[Clfs-dev] Simplification of the XML

Joe Ciccone jciccone at gmail.com
Sat Apr 30 07:24:51 PDT 2011


On Fri, 2011-04-29 at 07:02 -0400, Andrew Bradford wrote: 
> On Sun, Apr 24, 2011 at 2:29 PM, Joe Ciccone <jciccone at gmail.com> wrote:
> > We may have a problem
> > using an integrated editor with this format.
> 
> Not sure if this is what you're saying but I'm able to load the
> schema/clfs/0.1/rng/clfs.rnc file into emacs' nXML mode and get auto
> completion with C-enter.  It'll bring up a list of valid completions
> for the current spot that I'm at in the hierarchy.  For example, after
> the first c:para in the bash.xml example, typing "<c:" and hitting
> C-enter brings up choices of "c:command", "c:note", and "c:para" which
> should be the only valid things I can enter.
Good to know that there is an editor out there that can take advantage
of that. 
> 
> It'll also flag invalid syntax against the rnc schema in bold red.  It
> won't prevent you from saving an invalid file but it'll check the file
> against the schema in pretty much real time.
Good to know. 
> 
> > This I
> > want to move into a git sub-module so it can be shared with all of the
> > books.
> 
> That'd be awesome! :)
> 
> I looked through the clfs.rnc file quickly (I admit, I'm not well
> studied in schemas) but the meaning of the clfs.attrib.r attribute
> didn't jump right out at me.  You use it as c:r="p-bu" in the first
> part of <c:install> in both the c:para and c:command.  What's it
> doing?
r for reference. Before we used the os (operating system) profiling tag
in docbook to create a unique attribute that we would reference later on
and pull into a separate file with xi:include.
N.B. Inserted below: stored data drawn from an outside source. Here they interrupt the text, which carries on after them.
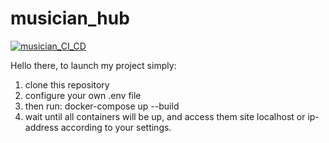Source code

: # musician_hub

[![musician_CI_CD](https://github.com/LeroyGorn/musician_hub/actions/workflows/ci_cd.yml/badge.svg)](https://github.com/LeroyGorn/musician_hub/actions/workflows/ci_cd.yml)


Hello there, to launch my project simply:
1) clone this repository
2) configure your own .env file
3) then run: docker-compose up --build
4) wait until all containers will be up, and access them site localhost or ip-address according to your settings.
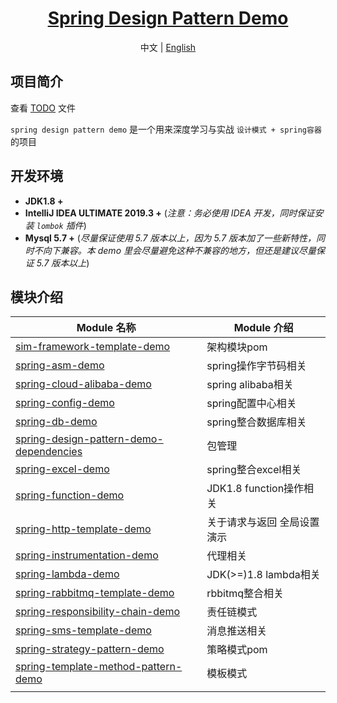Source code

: # 
<h1 align="center"><a href="https://github.com/YuanSim/" target="_blank">Spring Design Pattern Demo</a></h1>


<p align="center">
  <span>中文 | <a href="./README.en.md">English</a></span>
</p>



## 项目简介

查看 [TODO](./TODO.md) 文件

`spring design pattern demo` 是一个用来深度学习与实战 `设计模式 + spring容器` 的项目

## 开发环境

- **JDK1.8 +**
- **IntelliJ IDEA ULTIMATE 2019.3 +** (*注意：务必使用 IDEA 开发，同时保证安装 `lombok` 插件*)
- **Mysql 5.7 +** (*尽量保证使用 5.7 版本以上，因为 5.7 版本加了一些新特性，同时不向下兼容。本 demo 里会尽量避免这种不兼容的地方，但还是建议尽量保证 5.7 版本以上*)

## 模块介绍

| Module 名称                                                                            | Module 介绍           |
|--------------------------------------------------------------------------------------|---------------------|
| [sim-framework-template-demo](./sim-framework-template-demo)                         | 架构模块pom             |
| [spring-asm-demo](./spring-asm-demo)                                                 | spring操作字节码相关       |
| [spring-cloud-alibaba-demo](./spring-cloud-alibaba-demo)                             | spring alibaba相关    |
| [spring-config-demo](./spring-config-demo)                                           | spring配置中心相关        |
| [spring-db-demo](./spring-db-demo)                                                   | spring整合数据库相关       |
| [spring-design-pattern-demo-dependencies](./spring-design-pattern-demo-dependencies) | 包管理                 |
| [spring-excel-demo](./spring-excel-demo)                                             | spring整合excel相关     |
| [spring-function-demo](./spring-function-demo)                                       | JDK1.8 function操作相关 |
| [spring-http-template-demo](./spring-http-template-demo)                             | 关于请求与返回 全局设置演示      |
| [spring-instrumentation-demo](./spring-Instrumentation-demo)                         | 代理相关                |
| [spring-lambda-demo](./spring-lambda-demo)                                           | JDK(>=)1.8 lambda相关 |
| [spring-rabbitmq-template-demo](./spring-rabbitmq-template-demo)                     | rbbitmq整合相关         |
| [spring-responsibility-chain-demo](./spring-responsibility-chain-demo)               | 责任链模式               |
| [spring-sms-template-demo](./spring-sms-template-demo)                               | 消息推送相关              |
| [spring-strategy-pattern-demo](./spring-strategy-pattern-demo)                       | 策略模式pom             |                                        |
| [spring-template-method-pattern-demo](./spring-template-method-pattern-demo)         | 模板模式                |
|                                                                                      |                     |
I simply created an
attribute called r (reference).

see temp-system/common/bash.xml.

This would be me reading it aloud in my head.
c:r="p-bu" ~ clfs:reference = patch - branch update

> 
> I think this will be really handy.  A whole bunch of work I did
> recently on GCC for the embedded book will be much less complex with
> this new XML.  I like it!
That was my thinking when I came up with this.

One additional feature I was thinking about implementing was a <if>
style element and a <select> <case> style element.

They would be so we could put a group around multiple tags and call it a
day.

<c:if c:arch="blah">
  <c:para />
  <c:command />
</c:if>

<c:select>
  <c:case c:multilib="true" c:bits="32" />
  <c:case c:multilib="true" c:bits="n32" />
  <c:case c:multilib="true" c:bits="64" />
  <c:default />
</c:select>

Something like the select above could be particularly useful when
dealing with the configure commands.

One thing that could change that would make the stylesheet infinitely
simpler would be to only allow the filtering attributes in a if or
select. but then the format wouldn't be as versatile either.

What do you think, worth spending the time on?